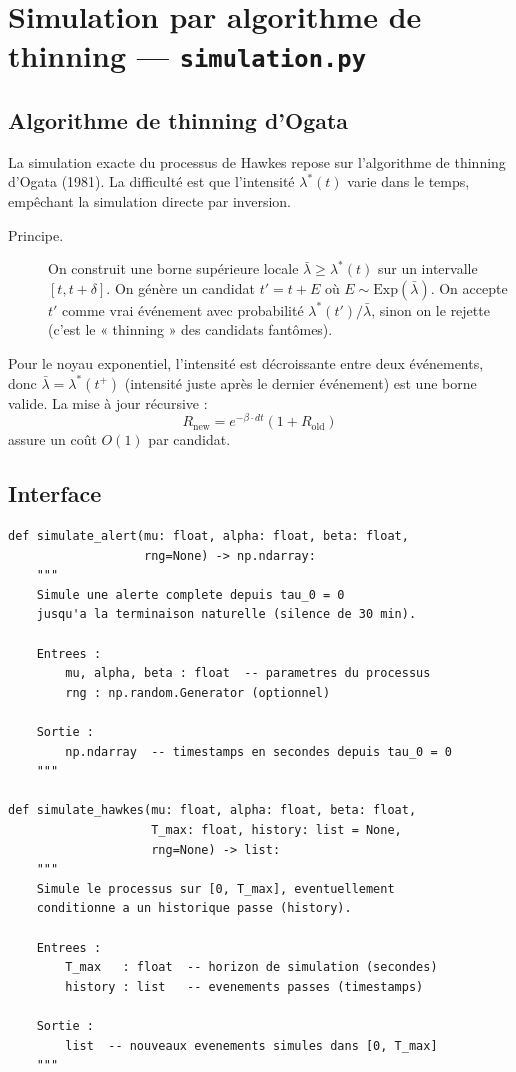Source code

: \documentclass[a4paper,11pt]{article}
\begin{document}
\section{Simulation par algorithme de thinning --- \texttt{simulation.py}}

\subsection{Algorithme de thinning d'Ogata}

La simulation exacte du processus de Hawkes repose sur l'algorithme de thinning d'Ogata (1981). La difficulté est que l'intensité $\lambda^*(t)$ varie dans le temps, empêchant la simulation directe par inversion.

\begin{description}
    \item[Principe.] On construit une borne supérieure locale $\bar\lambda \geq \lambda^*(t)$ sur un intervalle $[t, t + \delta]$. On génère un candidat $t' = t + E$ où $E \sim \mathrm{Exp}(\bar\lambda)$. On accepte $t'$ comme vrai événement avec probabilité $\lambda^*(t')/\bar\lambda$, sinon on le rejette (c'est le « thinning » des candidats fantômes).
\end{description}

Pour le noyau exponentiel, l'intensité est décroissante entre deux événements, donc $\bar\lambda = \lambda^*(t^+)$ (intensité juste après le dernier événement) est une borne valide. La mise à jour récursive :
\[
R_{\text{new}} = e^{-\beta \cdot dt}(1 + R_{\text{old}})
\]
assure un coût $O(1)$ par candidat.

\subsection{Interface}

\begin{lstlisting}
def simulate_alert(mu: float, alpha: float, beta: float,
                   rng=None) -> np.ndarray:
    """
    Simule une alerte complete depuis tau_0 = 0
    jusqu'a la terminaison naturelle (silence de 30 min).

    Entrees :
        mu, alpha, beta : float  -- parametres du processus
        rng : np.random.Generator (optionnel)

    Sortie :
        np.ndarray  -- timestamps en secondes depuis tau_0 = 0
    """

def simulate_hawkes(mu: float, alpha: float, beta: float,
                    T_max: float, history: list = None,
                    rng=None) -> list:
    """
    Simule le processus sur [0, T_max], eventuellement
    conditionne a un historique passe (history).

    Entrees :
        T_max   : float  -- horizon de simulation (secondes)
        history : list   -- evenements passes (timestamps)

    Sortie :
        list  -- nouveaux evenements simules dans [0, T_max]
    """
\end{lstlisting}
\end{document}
----------
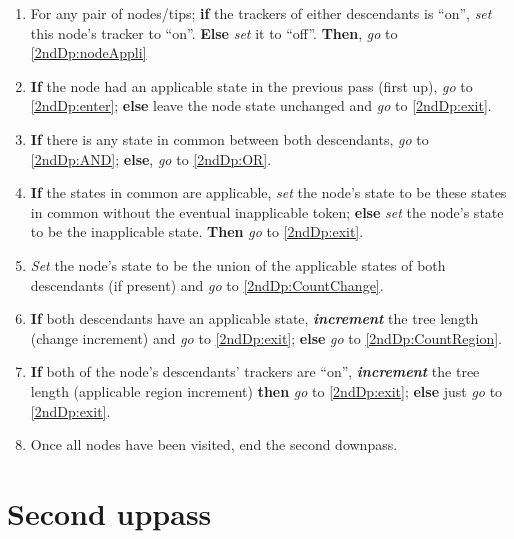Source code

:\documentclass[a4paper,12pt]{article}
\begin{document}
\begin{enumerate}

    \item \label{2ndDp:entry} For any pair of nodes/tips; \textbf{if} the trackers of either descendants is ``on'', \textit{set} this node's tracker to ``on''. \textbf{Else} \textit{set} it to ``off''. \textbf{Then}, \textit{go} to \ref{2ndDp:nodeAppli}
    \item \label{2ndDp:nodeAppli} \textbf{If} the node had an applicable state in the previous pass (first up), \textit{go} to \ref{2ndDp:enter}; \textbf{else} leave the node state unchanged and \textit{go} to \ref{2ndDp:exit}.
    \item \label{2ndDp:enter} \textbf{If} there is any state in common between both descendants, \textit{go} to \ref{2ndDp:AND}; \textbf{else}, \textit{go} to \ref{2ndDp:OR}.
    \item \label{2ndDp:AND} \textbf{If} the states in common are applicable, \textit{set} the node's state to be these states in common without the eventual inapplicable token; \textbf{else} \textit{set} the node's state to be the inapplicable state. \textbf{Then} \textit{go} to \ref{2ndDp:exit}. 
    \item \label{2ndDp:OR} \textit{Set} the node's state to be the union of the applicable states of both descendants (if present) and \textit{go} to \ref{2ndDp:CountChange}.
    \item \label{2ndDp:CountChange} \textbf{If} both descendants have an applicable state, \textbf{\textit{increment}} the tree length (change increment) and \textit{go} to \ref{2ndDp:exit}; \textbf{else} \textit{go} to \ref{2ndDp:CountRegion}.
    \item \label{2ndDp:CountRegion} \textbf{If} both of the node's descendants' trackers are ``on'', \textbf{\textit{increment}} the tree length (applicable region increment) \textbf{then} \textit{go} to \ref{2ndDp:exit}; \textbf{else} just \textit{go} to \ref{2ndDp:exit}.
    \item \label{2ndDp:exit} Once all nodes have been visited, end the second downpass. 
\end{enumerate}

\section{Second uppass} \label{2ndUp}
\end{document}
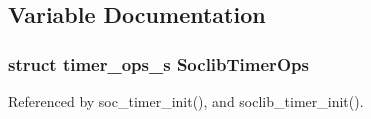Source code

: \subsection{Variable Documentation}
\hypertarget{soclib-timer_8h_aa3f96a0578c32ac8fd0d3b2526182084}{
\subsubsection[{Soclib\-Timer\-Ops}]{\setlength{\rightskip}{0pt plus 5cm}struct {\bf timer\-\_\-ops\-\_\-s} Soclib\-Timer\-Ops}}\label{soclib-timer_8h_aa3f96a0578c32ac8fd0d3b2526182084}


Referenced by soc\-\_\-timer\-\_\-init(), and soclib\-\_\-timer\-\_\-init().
----------
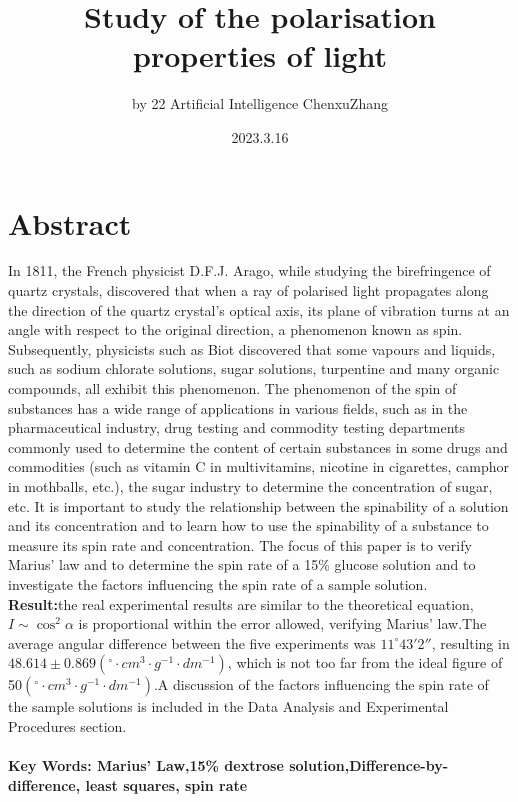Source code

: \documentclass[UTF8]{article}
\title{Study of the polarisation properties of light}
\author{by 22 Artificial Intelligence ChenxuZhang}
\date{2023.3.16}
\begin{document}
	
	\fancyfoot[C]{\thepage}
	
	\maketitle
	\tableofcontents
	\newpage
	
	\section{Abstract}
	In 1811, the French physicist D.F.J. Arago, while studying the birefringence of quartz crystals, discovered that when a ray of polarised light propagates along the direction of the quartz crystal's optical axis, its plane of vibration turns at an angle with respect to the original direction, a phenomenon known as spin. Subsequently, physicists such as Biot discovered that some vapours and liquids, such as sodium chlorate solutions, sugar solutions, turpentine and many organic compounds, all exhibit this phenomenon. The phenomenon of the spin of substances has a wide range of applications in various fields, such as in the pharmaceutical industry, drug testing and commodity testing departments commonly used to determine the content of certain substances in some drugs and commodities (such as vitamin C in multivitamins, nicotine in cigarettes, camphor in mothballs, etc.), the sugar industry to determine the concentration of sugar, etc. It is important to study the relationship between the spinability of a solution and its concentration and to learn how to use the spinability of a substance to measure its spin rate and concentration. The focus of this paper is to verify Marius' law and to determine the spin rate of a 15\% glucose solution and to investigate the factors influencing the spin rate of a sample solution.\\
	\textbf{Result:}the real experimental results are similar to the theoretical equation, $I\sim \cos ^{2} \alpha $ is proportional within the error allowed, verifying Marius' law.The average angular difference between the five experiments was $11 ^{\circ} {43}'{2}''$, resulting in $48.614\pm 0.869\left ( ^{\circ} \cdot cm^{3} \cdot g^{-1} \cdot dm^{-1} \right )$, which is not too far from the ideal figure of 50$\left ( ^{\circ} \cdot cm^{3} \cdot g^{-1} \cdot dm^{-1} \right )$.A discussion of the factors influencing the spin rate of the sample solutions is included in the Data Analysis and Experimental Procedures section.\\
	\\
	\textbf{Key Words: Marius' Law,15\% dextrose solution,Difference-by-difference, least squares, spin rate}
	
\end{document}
----------
- **What the exercise asks**
Each line holding the word "float" must be copied from the data.

- **Exercise response**
def simulate_alert(mu: float, alpha: float, beta: float,
        mu, alpha, beta : float  -- parametres du processus
def simulate_hawkes(mu: float, alpha: float, beta: float,
                    T_max: float, history: list = None,
        T_max   : float  -- horizon de simulation (secondes)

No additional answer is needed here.